> PROBLEM DETAILS
The stretch wanted below opens at the line containing "- **4.4 Aumento" and closes at the line containing "Los autores del". Please return it exactly, with no other lines.

ENTRIES PROVIDED START

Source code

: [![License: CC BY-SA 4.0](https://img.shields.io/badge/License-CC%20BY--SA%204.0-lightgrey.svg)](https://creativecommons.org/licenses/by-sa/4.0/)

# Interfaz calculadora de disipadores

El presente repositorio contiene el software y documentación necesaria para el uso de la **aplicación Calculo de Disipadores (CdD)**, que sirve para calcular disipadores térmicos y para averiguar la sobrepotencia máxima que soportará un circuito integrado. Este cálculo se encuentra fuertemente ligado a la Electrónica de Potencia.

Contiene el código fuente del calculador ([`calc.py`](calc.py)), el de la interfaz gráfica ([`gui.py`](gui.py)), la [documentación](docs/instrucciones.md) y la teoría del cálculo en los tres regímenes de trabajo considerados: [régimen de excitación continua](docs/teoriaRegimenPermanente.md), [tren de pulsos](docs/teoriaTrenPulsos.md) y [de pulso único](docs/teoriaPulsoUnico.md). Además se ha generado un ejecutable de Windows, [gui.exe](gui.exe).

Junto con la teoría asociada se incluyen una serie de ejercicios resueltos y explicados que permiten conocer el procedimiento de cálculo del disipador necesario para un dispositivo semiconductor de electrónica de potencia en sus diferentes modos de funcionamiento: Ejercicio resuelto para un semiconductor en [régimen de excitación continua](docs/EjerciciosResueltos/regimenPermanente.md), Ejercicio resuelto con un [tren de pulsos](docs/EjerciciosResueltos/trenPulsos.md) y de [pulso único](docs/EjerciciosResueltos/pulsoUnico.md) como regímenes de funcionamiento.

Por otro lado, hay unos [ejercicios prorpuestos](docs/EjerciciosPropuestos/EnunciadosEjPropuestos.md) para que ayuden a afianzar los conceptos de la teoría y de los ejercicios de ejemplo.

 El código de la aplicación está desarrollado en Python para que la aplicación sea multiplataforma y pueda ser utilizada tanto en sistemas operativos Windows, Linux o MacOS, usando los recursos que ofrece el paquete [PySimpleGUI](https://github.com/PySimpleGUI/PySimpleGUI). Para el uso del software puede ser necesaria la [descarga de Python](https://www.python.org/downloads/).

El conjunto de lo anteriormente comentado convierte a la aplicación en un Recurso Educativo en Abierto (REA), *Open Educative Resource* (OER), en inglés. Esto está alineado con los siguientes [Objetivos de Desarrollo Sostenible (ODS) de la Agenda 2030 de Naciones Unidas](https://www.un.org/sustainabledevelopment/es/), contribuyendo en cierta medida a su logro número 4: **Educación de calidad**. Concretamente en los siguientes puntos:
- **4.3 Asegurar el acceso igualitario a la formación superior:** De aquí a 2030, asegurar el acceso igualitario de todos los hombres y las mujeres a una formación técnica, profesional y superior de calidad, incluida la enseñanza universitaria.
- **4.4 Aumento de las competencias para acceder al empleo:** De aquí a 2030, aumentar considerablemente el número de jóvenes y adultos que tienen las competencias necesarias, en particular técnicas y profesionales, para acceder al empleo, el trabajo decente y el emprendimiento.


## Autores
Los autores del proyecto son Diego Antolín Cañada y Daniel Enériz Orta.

ENTRIES PROVIDED END
ENTRIES PROVIDED START

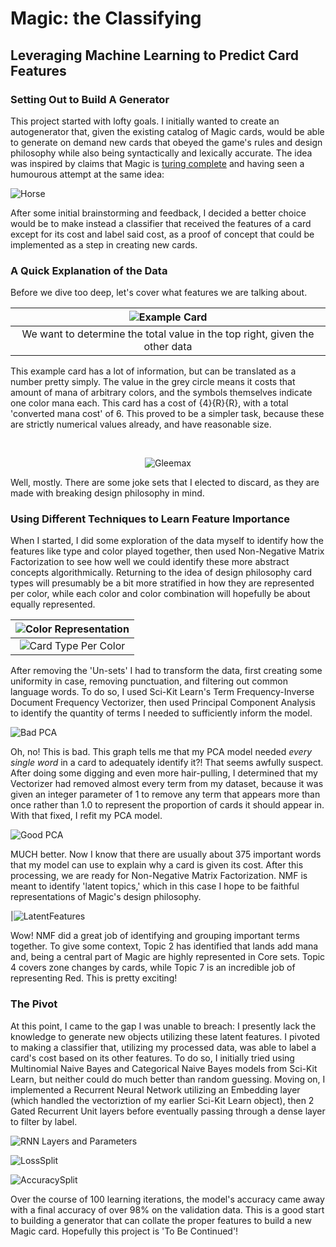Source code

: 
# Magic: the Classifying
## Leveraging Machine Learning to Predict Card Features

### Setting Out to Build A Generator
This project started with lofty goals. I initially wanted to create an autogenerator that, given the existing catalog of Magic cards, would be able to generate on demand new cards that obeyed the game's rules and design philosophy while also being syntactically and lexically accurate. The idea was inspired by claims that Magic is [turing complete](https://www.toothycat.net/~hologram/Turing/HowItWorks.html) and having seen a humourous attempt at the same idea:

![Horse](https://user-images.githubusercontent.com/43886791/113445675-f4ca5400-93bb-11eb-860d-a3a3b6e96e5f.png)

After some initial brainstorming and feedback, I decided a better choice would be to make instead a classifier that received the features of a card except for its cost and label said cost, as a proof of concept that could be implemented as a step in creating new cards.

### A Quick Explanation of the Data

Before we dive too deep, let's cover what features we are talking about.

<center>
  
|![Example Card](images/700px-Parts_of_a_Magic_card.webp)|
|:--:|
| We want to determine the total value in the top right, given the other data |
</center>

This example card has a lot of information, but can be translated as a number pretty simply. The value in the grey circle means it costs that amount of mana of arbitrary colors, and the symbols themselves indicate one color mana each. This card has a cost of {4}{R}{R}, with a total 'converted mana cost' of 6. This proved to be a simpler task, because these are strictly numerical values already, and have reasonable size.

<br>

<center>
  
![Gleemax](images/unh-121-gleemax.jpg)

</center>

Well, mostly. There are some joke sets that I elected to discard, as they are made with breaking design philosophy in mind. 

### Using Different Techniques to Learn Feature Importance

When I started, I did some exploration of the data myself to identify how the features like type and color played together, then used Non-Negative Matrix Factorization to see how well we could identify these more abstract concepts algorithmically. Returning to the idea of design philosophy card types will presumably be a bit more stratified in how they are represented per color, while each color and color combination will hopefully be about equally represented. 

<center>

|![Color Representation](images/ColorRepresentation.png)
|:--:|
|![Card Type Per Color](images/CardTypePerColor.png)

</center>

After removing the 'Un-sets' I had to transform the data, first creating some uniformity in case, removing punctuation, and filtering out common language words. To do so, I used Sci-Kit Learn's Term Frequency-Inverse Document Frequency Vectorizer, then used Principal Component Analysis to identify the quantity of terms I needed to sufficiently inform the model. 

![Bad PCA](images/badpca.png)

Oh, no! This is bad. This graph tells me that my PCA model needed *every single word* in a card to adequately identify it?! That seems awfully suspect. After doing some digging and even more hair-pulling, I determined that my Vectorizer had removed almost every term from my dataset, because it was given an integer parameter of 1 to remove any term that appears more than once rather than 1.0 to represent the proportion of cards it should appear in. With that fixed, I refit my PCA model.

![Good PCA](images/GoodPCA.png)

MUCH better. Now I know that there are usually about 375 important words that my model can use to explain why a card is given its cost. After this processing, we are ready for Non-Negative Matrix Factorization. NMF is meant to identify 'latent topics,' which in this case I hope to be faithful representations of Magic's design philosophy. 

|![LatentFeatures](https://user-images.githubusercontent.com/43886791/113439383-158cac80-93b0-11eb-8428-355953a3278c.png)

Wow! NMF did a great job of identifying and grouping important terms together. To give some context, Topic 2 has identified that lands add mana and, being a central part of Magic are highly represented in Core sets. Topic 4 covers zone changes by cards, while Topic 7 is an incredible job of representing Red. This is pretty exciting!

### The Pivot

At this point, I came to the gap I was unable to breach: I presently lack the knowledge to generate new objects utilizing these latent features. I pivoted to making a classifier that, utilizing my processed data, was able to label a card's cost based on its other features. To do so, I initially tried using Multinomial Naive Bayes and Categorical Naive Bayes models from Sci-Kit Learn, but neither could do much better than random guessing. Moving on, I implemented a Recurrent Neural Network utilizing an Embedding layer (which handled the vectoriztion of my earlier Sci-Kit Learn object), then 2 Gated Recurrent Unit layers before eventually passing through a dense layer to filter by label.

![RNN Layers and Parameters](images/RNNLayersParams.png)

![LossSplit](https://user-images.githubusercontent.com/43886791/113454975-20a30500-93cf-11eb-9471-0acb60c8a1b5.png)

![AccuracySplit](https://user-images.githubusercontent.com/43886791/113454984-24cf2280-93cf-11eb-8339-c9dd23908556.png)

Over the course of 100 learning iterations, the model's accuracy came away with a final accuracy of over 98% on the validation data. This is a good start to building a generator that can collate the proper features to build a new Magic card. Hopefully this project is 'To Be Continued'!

ENTRIES PROVIDED END

> EXERCISE RESPONSE
- **4.4 Aumento de las competencias para acceder al empleo:** De aquí a 2030, aumentar considerablemente el número de jóvenes y adultos que tienen las competencias necesarias, en particular técnicas y profesionales, para acceder al empleo, el trabajo decente y el emprendimiento.


## Autores
Los autores del proyecto son Diego Antolín Cañada y Daniel Enériz Orta.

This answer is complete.